La photo, la légende et le citoyen

 

William Irigoyen
19 juin 2017

Une femme est allongée sur le bitume, les yeux fermés. Elle vient de perdre connaissance après avoir été agressée. Elle distribuait des tracts en plein Paris. Un homme l’a invectivée puis il l’a poussée. Elle est tombée. Il a pris la fuite. Elle s’appelle Nathalie Kosciusko-Morizet. Au moment des faits, elle est candidate à un nouveau mandat de députée pour le compte du parti de droite Les Républicains. Lui s’appelle Vincent Debraize. Il est élu sans étiquette d’une petite commune de l’Eure, en Normandie.

Cette photo a été diffusée dans des journaux télévisés, elle a fait les délices de certains et provoqué l’effroi de nombreux autres sur les réseaux sociaux. Je l’ai découverte par ce biais. Je ne la cherchais pas, mais je suis tombé sur elle. Cédant au discours marketing sur son supposé impact, je me suis arrêté sur elle. Parce que je pense qu’une télévision qui ne montre pas n’en est pas une, j’ai préféré ignorer les commentaires relatifs au droit ou à l’obligation de diffuser de telles choses. Le temps de réfléchir à cette «séquence».
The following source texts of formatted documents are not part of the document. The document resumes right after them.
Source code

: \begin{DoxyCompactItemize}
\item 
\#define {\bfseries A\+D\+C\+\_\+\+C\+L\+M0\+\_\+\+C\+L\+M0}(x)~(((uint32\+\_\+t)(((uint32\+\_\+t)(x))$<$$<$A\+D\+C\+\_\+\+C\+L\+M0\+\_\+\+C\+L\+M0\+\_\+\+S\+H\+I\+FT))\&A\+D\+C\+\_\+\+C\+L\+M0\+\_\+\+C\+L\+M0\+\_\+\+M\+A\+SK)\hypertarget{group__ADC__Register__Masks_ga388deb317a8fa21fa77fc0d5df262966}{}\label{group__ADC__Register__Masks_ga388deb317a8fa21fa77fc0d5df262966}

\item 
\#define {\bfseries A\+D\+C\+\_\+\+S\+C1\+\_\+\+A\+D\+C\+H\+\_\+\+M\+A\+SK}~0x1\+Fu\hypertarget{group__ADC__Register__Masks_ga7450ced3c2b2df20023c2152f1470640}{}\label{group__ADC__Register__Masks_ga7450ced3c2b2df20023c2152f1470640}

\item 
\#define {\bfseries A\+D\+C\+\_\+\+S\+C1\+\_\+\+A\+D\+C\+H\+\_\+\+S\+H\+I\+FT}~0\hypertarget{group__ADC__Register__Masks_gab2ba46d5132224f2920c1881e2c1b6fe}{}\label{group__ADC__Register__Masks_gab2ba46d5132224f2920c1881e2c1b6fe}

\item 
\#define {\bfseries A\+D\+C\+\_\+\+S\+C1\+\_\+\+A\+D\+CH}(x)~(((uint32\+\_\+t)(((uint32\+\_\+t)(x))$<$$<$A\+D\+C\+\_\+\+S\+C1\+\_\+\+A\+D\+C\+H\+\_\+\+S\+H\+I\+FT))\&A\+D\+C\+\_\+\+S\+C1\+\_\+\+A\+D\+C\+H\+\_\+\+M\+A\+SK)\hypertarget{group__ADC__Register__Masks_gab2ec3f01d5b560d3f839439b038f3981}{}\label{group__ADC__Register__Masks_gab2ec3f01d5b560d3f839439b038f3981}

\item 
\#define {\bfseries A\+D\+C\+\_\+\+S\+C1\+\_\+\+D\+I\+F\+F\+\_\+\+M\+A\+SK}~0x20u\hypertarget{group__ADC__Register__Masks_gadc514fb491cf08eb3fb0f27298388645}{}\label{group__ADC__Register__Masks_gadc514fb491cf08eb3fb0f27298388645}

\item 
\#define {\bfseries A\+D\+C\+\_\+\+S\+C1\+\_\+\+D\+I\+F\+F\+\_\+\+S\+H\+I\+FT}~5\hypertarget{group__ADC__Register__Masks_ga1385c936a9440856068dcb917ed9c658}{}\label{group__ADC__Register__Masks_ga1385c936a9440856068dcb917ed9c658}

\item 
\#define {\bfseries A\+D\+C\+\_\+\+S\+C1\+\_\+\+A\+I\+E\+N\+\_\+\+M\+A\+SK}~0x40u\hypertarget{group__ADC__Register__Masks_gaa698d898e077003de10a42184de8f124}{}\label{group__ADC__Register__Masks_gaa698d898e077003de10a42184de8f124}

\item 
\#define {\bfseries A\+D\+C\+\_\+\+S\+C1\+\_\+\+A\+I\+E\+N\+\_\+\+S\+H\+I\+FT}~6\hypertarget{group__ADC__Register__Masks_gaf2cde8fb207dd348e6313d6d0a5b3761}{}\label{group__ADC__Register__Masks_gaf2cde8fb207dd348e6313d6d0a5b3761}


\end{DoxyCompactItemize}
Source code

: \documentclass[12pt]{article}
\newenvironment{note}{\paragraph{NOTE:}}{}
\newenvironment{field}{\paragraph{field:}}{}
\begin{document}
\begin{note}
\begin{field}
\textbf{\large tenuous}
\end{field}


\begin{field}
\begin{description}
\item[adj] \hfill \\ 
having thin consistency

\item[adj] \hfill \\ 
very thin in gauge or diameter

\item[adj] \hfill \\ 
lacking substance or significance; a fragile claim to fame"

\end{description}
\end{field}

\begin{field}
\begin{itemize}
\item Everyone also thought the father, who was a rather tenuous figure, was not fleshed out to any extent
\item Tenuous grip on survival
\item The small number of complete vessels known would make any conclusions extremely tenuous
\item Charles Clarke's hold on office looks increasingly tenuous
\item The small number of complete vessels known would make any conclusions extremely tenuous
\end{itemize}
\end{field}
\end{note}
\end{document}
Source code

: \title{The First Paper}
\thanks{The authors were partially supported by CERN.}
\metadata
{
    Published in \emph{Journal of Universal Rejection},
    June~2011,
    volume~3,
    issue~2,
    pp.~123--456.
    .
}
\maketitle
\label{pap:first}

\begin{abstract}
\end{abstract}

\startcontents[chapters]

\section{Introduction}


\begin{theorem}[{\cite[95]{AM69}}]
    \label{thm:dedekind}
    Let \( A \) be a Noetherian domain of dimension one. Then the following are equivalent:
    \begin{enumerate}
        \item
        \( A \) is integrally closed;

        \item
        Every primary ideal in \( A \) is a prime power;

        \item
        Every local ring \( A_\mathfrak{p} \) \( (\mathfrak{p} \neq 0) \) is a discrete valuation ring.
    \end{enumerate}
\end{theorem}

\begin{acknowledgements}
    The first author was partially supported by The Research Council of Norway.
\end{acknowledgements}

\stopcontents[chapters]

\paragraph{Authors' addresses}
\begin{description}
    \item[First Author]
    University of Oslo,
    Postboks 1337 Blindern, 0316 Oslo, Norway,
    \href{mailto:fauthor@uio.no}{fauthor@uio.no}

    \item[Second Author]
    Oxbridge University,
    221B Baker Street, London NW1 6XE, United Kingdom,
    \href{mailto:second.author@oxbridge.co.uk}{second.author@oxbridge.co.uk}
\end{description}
Fallait-il montrer ce cliché? Si l’on raisonne sur le plan de la morale, je pense qu’il est difficile de trancher le débat. Je peux comprendre par exemple qu’il faille diffuser des photos de guerre car un conflit qui n’apparaît pas comme tel, c’est-à-dire sans images de victimes, de déflagration a quelque chose de mensonger. Et tant pis pour nous, pauvres Occidentaux bien lotis et confortablement installés dans nos fauteuils, si nous sommes choqués, blessés, meurtris. Reconnaissons que nos cris d’horreur sont de la gnognotte au regard de la douleur des victimes.

Si l’on raisonne sur le plan informatif alors, à titre personnel, je réponds qu’il ne fallait pas diffuser cette photo. Car elle ne dit rien de plus qu’une agression comme il en existe malheureusement d’autres visant ou non des élu(e)s. Elle n’apporte rien quant à la compréhension ou au décorticage de l’«événement». Alors pourquoi la mettre en avant? Parce qu’une partie du système médiatique préfère l’émotion à la réflexion. Ce n’est pas nouveau.

Le débat ne s’arrête pas là. Vient la photo de l’élu violent pris de dos. Certains avancent l’idée qu’il faudrait la diffuser pour faciliter le travail de la police. Serais-je alors, en tant que journaliste, dans mon rôle? Devrais-je me transformer en auxiliaire de justice? Question provocatrice et difficile. Plus le temps passe, moins je me sens capable de la trancher nettement. C’est pourquoi je bifurque et reviens à la question de la valeur informative de la photo, la seule qui vaille à mon sens.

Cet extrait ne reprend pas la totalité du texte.